East Lyme - Inside the Smith-Harris House Saturday, Christmas trees peeked out from corners of rooms, garlands decorated the mantle and cinnamon squares lay on the dining room table ready for visitors.
The historic house on Society Road is hosting "A Taste of Christmas Past" this weekend. Visitors to the holiday event toured 19th century style rooms, glanced at decorations and tasted delicacies in this year's theme of colonial-era Williamsburg, Va. The house also offered Saturday evening performances of "The Christmas Adventures of Mr. C. Dickens."
Gary Lakowsky, chairman of the Smith-Harris House Commission, said he wanted people to enjoy the museum and learn about history. The holiday event is an opportunity for people "to just enjoy and slow down" in the "hustle and bustle" of life, he said.
The Smith-Harris House is a museum depicting the time period from 1845 to 1860, said commission Vice Chairman Georgia Lee Littlefield.
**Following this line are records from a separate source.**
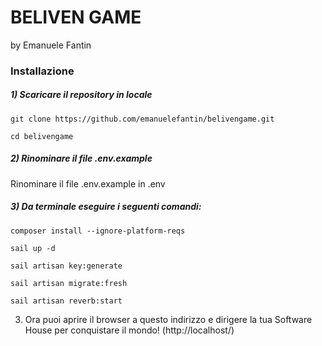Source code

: # BELIVEN GAME
by Emanuele Fantin

### Installazione

##### 1) Scaricare il repository in locale
```
git clone https://github.com/emanuelefantin/belivengame.git

cd belivengame
```

##### 2) Rinominare il file .env.example
Rinominare il file .env.example in .env


##### 3) Da terminale eseguire i seguenti comandi:

```
composer install --ignore-platform-reqs

sail up -d

sail artisan key:generate

sail artisan migrate:fresh

sail artisan reverb:start
```

3) Ora puoi aprire il browser a questo indirizzo e dirigere la tua Software House per conquistare il mondo! (http://localhost/)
The town originally purchased the house, listed on the National Register of Historic Places as the Thomas Avery House, in the 1950s, and it became a museum in the 1970s.
The rooms this weekend feature festive decorations including a Santa Claus suit hanging in the dressing room, a basket of small wrapped presents beside a bed and a tree adorned with wooden ornaments and teddy bears.
In the house's sitting room Saturday, a lady in colonial period dress was working on handiwork.
"You always had your hands busy," Jenifer Bussa, the period actor, explained about the era. She added that families would decorate the houses with green trees and holly to keep the house fresh and remind them that spring was coming.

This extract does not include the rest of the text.